LOS LUNAS — Just before school let out for summer break, CodeFWD by Facebook hosted an event in partnership with Los Lunas Middle School to provide new robots and programming training to students.
William Marks, the Community Development manager for Facebook, said CodeFWD by Facebook is an online training program created to cultivate interest in computer science.
“We work with teachers and students to develop the next generation of coders,” Marks said. “Teachers sign up and do the online training with their students. So right from the beginning, we have teachers and students working together.”

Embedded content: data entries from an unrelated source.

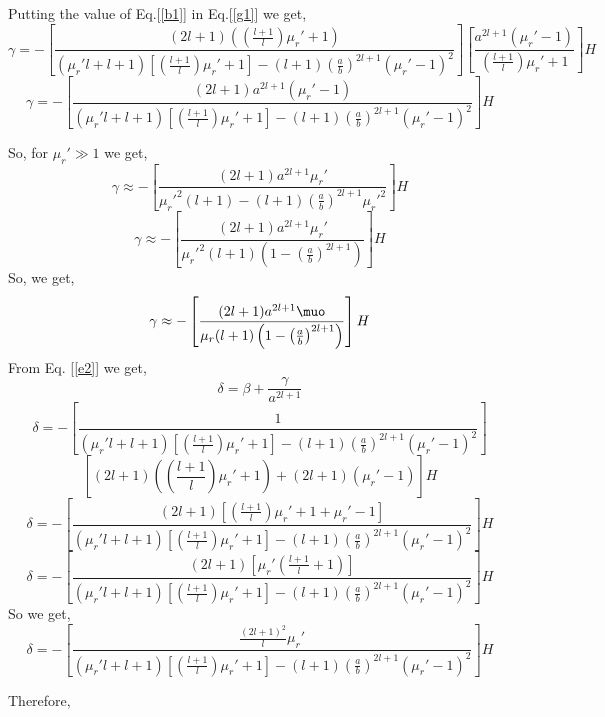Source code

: Putting the value of Eq.[\ref{b1}] in Eq.[\ref{g1}] we get,
$$\gamma=-\left[\frac{(2l+1)\left(\left(\frac{l+1}{l}\right)\mu_r'+1\right)}{(\mu_r'l+l+1)\left[\left(\frac{l+1}{l}\right)\mu_r'+1\right]-(l+1)\left(\frac{a}{b}\right)^{2l+1}(\mu_r'-1)^2}\right] \left[\frac{a^{2l+1}(\mu_r'-1)}{\left(\frac{l+1}{l}\right)\mu_r'+1}\right]H$$
\begin{equation}
\gamma=-\left[\frac{(2l+1)a^{2l+1}(\mu_r'-1)}{(\mu_r'l+l+1)\left[\left(\frac{l+1}{l}\right)\mu_r'+1\right]-(l+1)\left(\frac{a}{b}\right)^{2l+1}(\mu_r'-1)^2}\right] H    
\end{equation}


So, for \(\mu_r'\gg 1\) we get,
$$\gamma\approx-\left[\frac{(2l+1)a^{2l+1}\mu_r'}{\mu_r'^2(l+1)-(l+1)\left(\frac{a}{b}\right)^{2l+1}\mu_r'^2}\right] H$$
$$\gamma\approx-\left[\frac{(2l+1)a^{2l+1}\mu_r'}{\mu_r'^2(l+1)\left(1-\left(\frac{a}{b}\right)^{2l+1}\right)}\right] H$$
So, we get,
\begin{equation}\label{g2}
\gamma\approx-\left[\frac{(2l+1)a^{2l+1}\muo}{\mu_r(l+1)\left(1-\left(\frac{a}{b}\right)^{2l+1}\right)}\right] H
\end{equation}
From Eq. [\ref{e2}] we get,
$$\delta =\beta+\frac{\gamma}{a^{2l+1}}$$
$$\delta =-\left[\frac{1}{(\mu_r'l+l+1)\left[\left(\frac{l+1}{l}\right)\mu_r'+1\right]-(l+1)\left(\frac{a}{b}\right)^{2l+1}(\mu_r'-1)^2}\right]$$ $$\left[(2l+1)\left(\left(\frac{l+1}{l}\right)\mu_r'+1\right)+(2l+1)(\mu_r'-1)\right]H$$
$$\delta =-\left[\frac{(2l+1)\left[\left(\frac{l+1}{l}\right)\mu_r'+1+\mu_r'-1\right]}{(\mu_r'l+l+1)\left[\left(\frac{l+1}{l}\right)\mu_r'+1\right]-(l+1)\left(\frac{a}{b}\right)^{2l+1}(\mu_r'-1)^2}\right]H$$
$$\delta =-\left[\frac{(2l+1)\left[\mu_r'\left(\frac{l+1}{l}+1\right)\right]}{(\mu_r'l+l+1)\left[\left(\frac{l+1}{l}\right)\mu_r'+1\right]-(l+1)\left(\frac{a}{b}\right)^{2l+1}(\mu_r'-1)^2}\right]H$$
So we get,
\begin{equation}
\delta =-\left[\frac{\frac{(2l+1)^2}{l}\mu_r'}{(\mu_r'l+l+1)\left[\left(\frac{l+1}{l}\right)\mu_r'+1\right]-(l+1)\left(\frac{a}{b}\right)^{2l+1}(\mu_r'-1)^2}\right]H    
\end{equation}


Therefore,

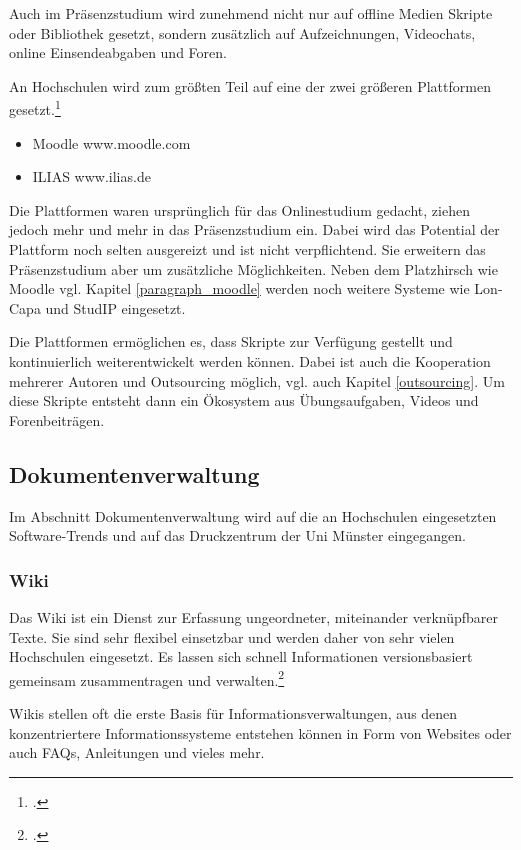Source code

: Auch im Präsenzstudium wird zunehmend nicht nur auf offline Medien Skripte oder Bibliothek gesetzt, sondern zusätzlich auf Aufzeichnungen, Videochats, online Einsendeabgaben und Foren.

An Hochschulen wird zum gr\"oßten Teil auf eine der zwei größeren Plattformen gesetzt.\footcite{oevel_lange_2008}

\begin{itemize}
	\item Moodle www.moodle.com
	\item ILIAS www.ilias.de
\end{itemize}

Die Plattformen waren ursprünglich für das Onlinestudium gedacht, ziehen jedoch mehr und mehr in das Präsenzstudium ein. Dabei wird das Potential der Plattform noch selten ausgereizt und ist nicht verpflichtend. Sie erweitern das Präsenzstudium aber um zusätzliche Möglichkeiten.
Neben dem Platzhirsch wie Moodle vgl. Kapitel \ref{paragraph_moodle} werden noch weitere Systeme wie Lon-Capa und StudIP eingesetzt.

Die Plattformen ermöglichen es, dass Skripte zur Verfügung gestellt und kontinuierlich weiterentwickelt werden können. Dabei ist auch die Kooperation mehrerer Autoren und Outsourcing möglich, vgl. auch Kapitel \ref{outsourcing}. Um diese Skripte entsteht dann ein Ökosystem aus Übungsaufgaben, Videos und Forenbeiträgen.



\subsection{Dokumentenverwaltung}
\label{dokumentenverwaltungssysteme}
Im Abschnitt Dokumentenverwaltung wird auf die an Hochschulen eingesetzten Software-Trends und auf das Druckzentrum der Uni Münster eingegangen.


\subsubsection{Wiki}
Das Wiki ist ein Dienst zur Erfassung ungeordneter, miteinander verknüpfbarer Texte. Sie sind sehr flexibel einsetzbar und werden daher von sehr vielen Hochschulen eingesetzt. Es lassen sich schnell Informationen versionsbasiert gemeinsam zusammentragen und verwalten.\footcite[Vgl.][65]{schmidtjh_2013}

Wikis stellen oft die erste Basis für Informationsverwaltungen, aus denen konzentriertere Informationssysteme entstehen können in Form von Websites oder auch FAQs, Anleitungen und vieles mehr.


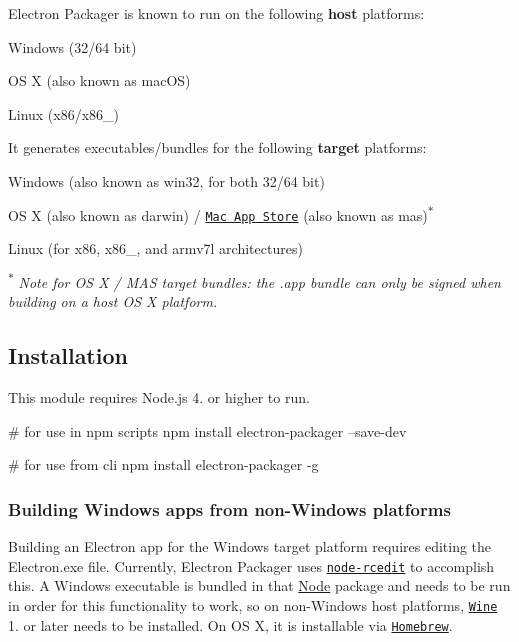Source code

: Electron Packager is known to run on the following {\bfseries host} platforms\+:


\begin{DoxyItemize}
\item Windows (32/64 bit)
\item OS X (also known as mac\+OS)
\item Linux (x86/x86\+\_)
\end{DoxyItemize}

It generates executables/bundles for the following {\bfseries target} platforms\+:


\begin{DoxyItemize}
\item Windows (also known as {\ttfamily win32}, for both 32/64 bit)
\item OS X (also known as {\ttfamily darwin}) / \href{http://electron.atom.io/docs/v0.36.0/tutorial/mac-app-store-submission-guide/}{\tt Mac App Store} (also known as {\ttfamily mas})\textsuperscript{$\ast$}
\item Linux (for x86, x86\+\_, and armv7l architectures)
\end{DoxyItemize}

\textsuperscript{$\ast$} {\itshape Note for OS X / M\+AS target bundles\+: the {\ttfamily .app} bundle can only be signed when building on a host OS X platform.}

\subsection*{Installation}

This module requires Node.\+js 4. or higher to run.


\begin{DoxyCode}
# for use in npm scripts
npm install electron-packager --save-dev

# for use from cli
npm install electron-packager -g
\end{DoxyCode}


\subsubsection*{Building Windows apps from non-\/\+Windows platforms}

Building an Electron app for the Windows target platform requires editing the {\ttfamily Electron.\+exe} file. Currently, Electron Packager uses \href{https://github.com/atom/node-rcedit}{\tt node-\/rcedit} to accomplish this. A Windows executable is bundled in that \mbox{\hyperlink{classNode}{Node}} package and needs to be run in order for this functionality to work, so on non-\/\+Windows host platforms, \href{https://www.winehq.org/}{\tt Wine} 1. or later needs to be installed. On OS X, it is installable via \href{http://brew.sh/}{\tt Homebrew}.


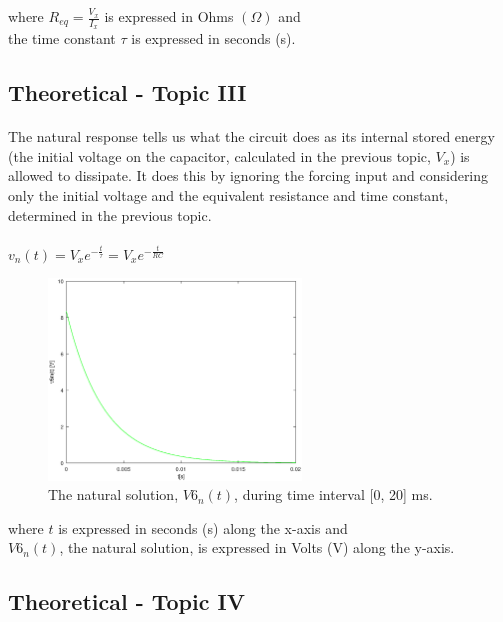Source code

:  where $ R_{eq} = \frac{V_x}{I_x} $ is expressed in Ohms $(\Omega)$ and \\
 the time constant $\tau$ is expressed in seconds (s). 
 
\subsection{Theoretical - Topic III}
\label{subsec:third_topic}

\paragraph{}
The natural response tells us what the circuit does as its internal stored energy (the initial voltage on the capacitor, calculated in the previous topic, $V_x$) is allowed to dissipate. It does this by ignoring the forcing input and considering only the initial voltage and the equivalent resistance and time constant, determined in the previous topic.

\paragraph{}
$ v_n(t)=V_x e^{-\frac{t}{\tau}}=V_x e^{-\frac{t}{RC}} $

\begin{figure}[H] \centering
\includegraphics[width=0.6\textwidth]{natural.eps}
\caption{The natural solution, $V6_n(t)$, during time interval [0, 20] ms.}
\label{fig:theo_third}
\end{figure}

where $t$ is expressed in seconds (s) along the x-axis and \\
$V6_n(t)$, the natural solution, is expressed in Volts (V) along the y-axis.


 
\subsection{Theoretical - Topic IV}
\label{subsec:fourth_topic}

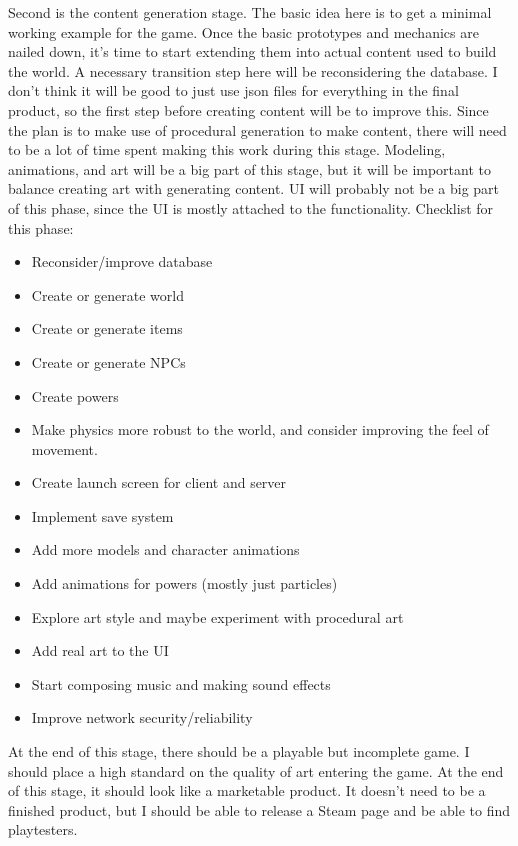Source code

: \documentclass{article}
\begin{document}
Second is the content generation stage. The basic idea here is to get a minimal working
example for the game. Once the basic prototypes and mechanics are nailed down,
it's time to start extending them into actual content used to build the world.
A necessary transition step here will be reconsidering the database. I don't think
it will be good to just use json files for everything in the final product, so the first
step before creating content will be to improve this. Since the plan is to make use of procedural
generation to make content, there will need to be a lot of time spent making this work during
this stage. Modeling, animations, and art will be a big part of this stage, but it will be
important to balance creating art with generating content. UI will probably not be a big
part of this phase, since the UI is mostly attached to the functionality.
Checklist for this phase:
\begin{itemize}
    \item Reconsider/improve database
    \item Create or generate world
    \item Create or generate items
    \item Create or generate NPCs
    \item Create powers
    \item Make physics more robust to the world, and consider improving the feel of movement.
    \item Create launch screen for client and server
    \item Implement save system
    \item Add more models and character animations
    \item Add animations for powers (mostly just particles)
    \item Explore art style and maybe experiment with procedural art
    \item Add real art to the UI
    \item Start composing music and making sound effects
    \item Improve network security/reliability
\end{itemize}
At the end of this stage, there should be a playable but incomplete game.
I should place a high standard on the quality of art entering the game. At the end of this stage,
it should look like a marketable product. It doesn't need to be a finished product, but I should
be able to release a Steam page and be able to find playtesters.
\end{document}
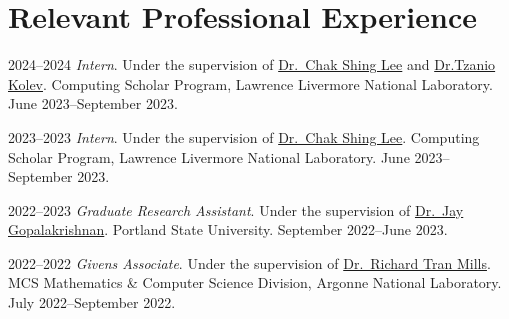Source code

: \documentclass[12pt,letterpaper]{report}
\begin{document}


         

    
    	

	\section*{Relevant Professional Experience}

	\begin{tablist}

        \item[2024--2024] \emph{Intern}. Under the supervision of \href{https://people.llnl.gov/lee1029}{Dr.~Chak Shing Lee} and \href{https://people.llnl.gov/kolev1}{Dr.Tzanio Kolev}. Computing Scholar Program, Lawrence Livermore National Laboratory. June 2023--September 2023.

        \item[2023--2023] \emph{Intern}. Under the supervision of \href{https://people.llnl.gov/lee1029}{Dr.~Chak Shing Lee}. Computing Scholar Program, Lawrence Livermore National Laboratory. June 2023--September 2023.

        \item[2022--2023] \emph{Graduate Research Assistant}. Under the supervision of \href{https://web.pdx.edu/~gjay/}{Dr.~Jay Gopalakrishnan}. Portland State University. September 2022--June 2023.

        \item[2022--2022] \emph{Givens Associate}. Under the supervision of \href{https://climatemodeling.org/~rmills/}{Dr.~Richard Tran Mills}. MCS Mathematics \& Computer Science Division, Argonne National Laboratory. July 2022--September 2022.

	\end{tablist}
\end{document}
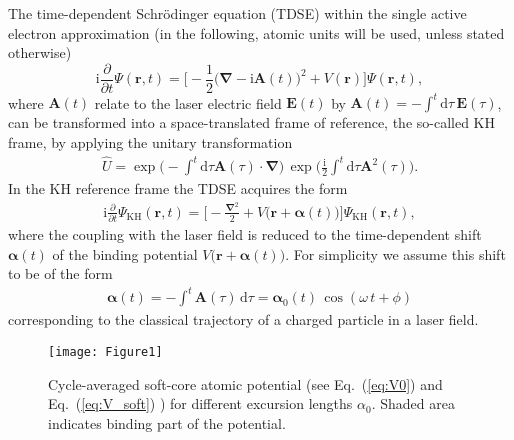 \documentclass[
pra%
,preprint%
,amssymb, nobibnotes, aps, superscriptaddress, floatfix]{revtex4}
\renewcommand{\imath}{\mathrm{i}}
\newcommand{\dd}{\mathrm{d}}
\newcommand{\rv}{\mathbf{r}}
\newcommand{\av}{\boldsymbol{\alpha}}
\newcommand{\as}{\alpha}
\newcommand{\khsub}{\mathrm{KH}}
\newcommand{\phase}{\phi}
\begin{document}
The time-dependent Schr\"{o}dinger equation (TDSE) within the single active electron approximation (in the following, atomic units will be used, unless stated otherwise)
\begin{equation}
\imath \frac{\partial}{\partial t}\Psi(\rv, t) = \Big[-\frac{1}{2} \big( \boldsymbol{\nabla} - \imath \mathbf{A}(t) \big)^2 + V(\rv) \Big] \Psi(\rv, t), \label{eq:tdse}
\end{equation}
where $\mathbf{A}(t)$ relate to the laser electric field $\mathbf{E}(t)$ by $\mathbf{A}(t) = -\int^t\mathrm{d}\tau \, \mathbf{E}(\tau)$, can be transformed into a space-translated frame of reference, the so-called KH frame, by applying the unitary transformation
\begin{align}
\hat{U} = \exp\Big( -\int^t \dd \tau \mathbf{A}(\tau) \cdot \boldsymbol{\nabla}  \Big) \,
\exp\Big( \frac{\imath}{2} \int^t \mathrm{d}\tau \mathbf{A}^2(\tau) \Big).
\end{align}
In the KH reference frame the TDSE acquires the form
\begin{align}
	\imath \frac{\partial}{\partial t} \Psi_{\khsub}(\rv, t) = \Big[-\frac{\boldsymbol{\nabla}^2}{2} + V\big(\rv + \av(t)\big) \Big] \Psi_{\khsub}(\rv, t), \label{eq:tdse_kh}
\end{align}
where the coupling with the laser field is reduced to the time-dependent shift $\av(t)$ of the binding potential $V\big(\rv + \av(t)\big)$. For simplicity we assume this shift to be of the form
	\begin{align}
	\av(t) = -\int^t \mathbf{A}(\tau) \, \mathrm{d}\tau = \av_0(t) \, \cos(\omega \, t + \phase)
	\label{eq:excursion}
	\end{align}
corresponding to the classical trajectory of a charged particle in a laser field. 


\begin{figure}
\centering
\texttt{[image: Figure1]}
\caption{Cycle-averaged soft-core atomic potential (see Eq.~(\ref{eq:V0}) and Eq.~(\ref{eq:V_soft}) ) for different excursion lengths $\as_0$. Shaded area indicates binding part of the potential.}
\label{fig:KH_potentials}
\end{figure}
\end{document}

CodeFWD and Facebook teamed up with Sphero Edu to provide the robots. According to the website, Sphero Edu provides a set of app-enabled robots to the schools from data center communities who applied and qualified through the CodeFWD program. The set of 15 robots are used predominantly by fourth- through eighth-grade students and teachers.
Carlos Ruiz, a robotics teacher at LLMSl, said the robots given to the school will positively impact the students’ ability to learn.
“The community with Facebook is great,” Ruiz said. “They’re getting these more advanced Spheros into my students’ hands. We do have a few of the older models but really not enough to go around, so this is really going to enhance our robotics program.”
After the online training, a workshop is held to get hands-on training, which start at a basic level of coding, and allows the students to work their way up from the foundations of coding to more advanced coding.
“Some of the kids were doing block coding, which is amazing to see because that’s actually pretty advanced for the workshop,” Marks said.
While this program is targeted at STEM, there is no restriction for the teachers to be STEM teachers.
“For the online training, you can be an English teacher, and there are … lessons on how to do robotics with English, math, physics. There are lessons for all of those different classes,” Marks said.
Ruiz said this program will benefit his students later on if they decide to continue coding.
“I really think this is going to prepare our students for the future,” Ruiz said. “As they learn block programming here, which is a more simplified form of programming, they can take those skills and apply them in high school. This is just a stepping stone to get them there.”